Let us consider a sequence of n musical notes. For simplicity, we restrict our attention to the 12 notes in a single octave of the chromatic scale, and we assume that they are all of the same duration (e.g., whole notes).
I hope we agree that the least interesting possible sequence of n notes is a sequence of identical notes, e.g., all Cs. Such a sequence, aside from being boring for listeners, has high compressibility. Indeed, we can validate its high compressibility by using any standard compression algorithm, and we can intuitively see that producing a sequence of n identical notes does not require a program of length proportional to n. Indeed, the only part of the program that grows with n is that we need log₂(n) bits to represent n.
Let us now consider the other extreme case: a sequence of n notes, each of which is independently chosen at random from among the 12 available notes. While Schönberg might have approved of such dodecaphony, I think that most of us would find such random “music” unlistenable and hardly more interesting than the previous sequence of identical notes. But such a sequence does not have high compressibility. With high probability, the sequence is incompressible: reproducing it would require a program of length proportional to n.

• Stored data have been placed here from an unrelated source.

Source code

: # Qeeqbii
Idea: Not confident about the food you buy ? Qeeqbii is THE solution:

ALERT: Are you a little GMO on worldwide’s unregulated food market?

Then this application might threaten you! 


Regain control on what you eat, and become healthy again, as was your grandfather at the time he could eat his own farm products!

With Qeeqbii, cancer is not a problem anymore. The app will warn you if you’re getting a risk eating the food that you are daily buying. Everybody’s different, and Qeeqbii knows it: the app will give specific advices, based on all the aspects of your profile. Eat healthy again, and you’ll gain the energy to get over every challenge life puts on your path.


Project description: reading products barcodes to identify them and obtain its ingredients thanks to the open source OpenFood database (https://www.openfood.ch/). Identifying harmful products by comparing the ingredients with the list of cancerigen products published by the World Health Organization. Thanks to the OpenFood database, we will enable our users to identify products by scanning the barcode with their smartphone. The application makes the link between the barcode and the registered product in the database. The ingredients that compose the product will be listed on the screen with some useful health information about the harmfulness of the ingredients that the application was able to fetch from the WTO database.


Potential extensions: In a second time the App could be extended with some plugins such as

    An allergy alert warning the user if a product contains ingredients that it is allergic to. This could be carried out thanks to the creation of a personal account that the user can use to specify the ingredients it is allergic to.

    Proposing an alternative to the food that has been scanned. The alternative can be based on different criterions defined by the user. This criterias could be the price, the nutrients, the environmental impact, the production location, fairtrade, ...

So both extreme cases of low and high compressibility are uninteresting!
But is this random sequence of n notes really incompressible? After all, I just described it concisely as a random sequence of n notes.
A program that produces a random sequence of n notes is essentially the same length as a program that produces a sequence of n identical notes. The only difference is that the program to produce a sequence of n identical notes is deterministic, while the program to produce a sequence of n random notes is non-deterministic because it uses randomization.
But is a program that produces a sequence of n random notes really a compressed version of its output? Not according to conventional information theory. But, to a human ear, all random noise seems interchangeable and equivalent. So what is happening here?
Also, there is an important philosophical distinction between a sequence of n notes generated at random and that same sequence of n notes chosen intentionally. It is the sort of thing about which Borges could have written an eloquent short story (like this one). But someone who only observes the sequence of notes cannot distinguish between these two scenarios.
Intuitively, I feel that there is some notion of interestingness that relates to the length of the shortest program that can produce a sequence — but only if we can allow for non-determinism. According to this hypothetical measure, a sequence of identical notes and a sequence of random notes would be equally uninteresting. But how do we formalize such a measure?
I don’t know.
The question has bothered me for decades, but no one has ever offered a satisfactory answer or convinced me to give up the quest for one.
But perhaps someone reading this post will enlighten me.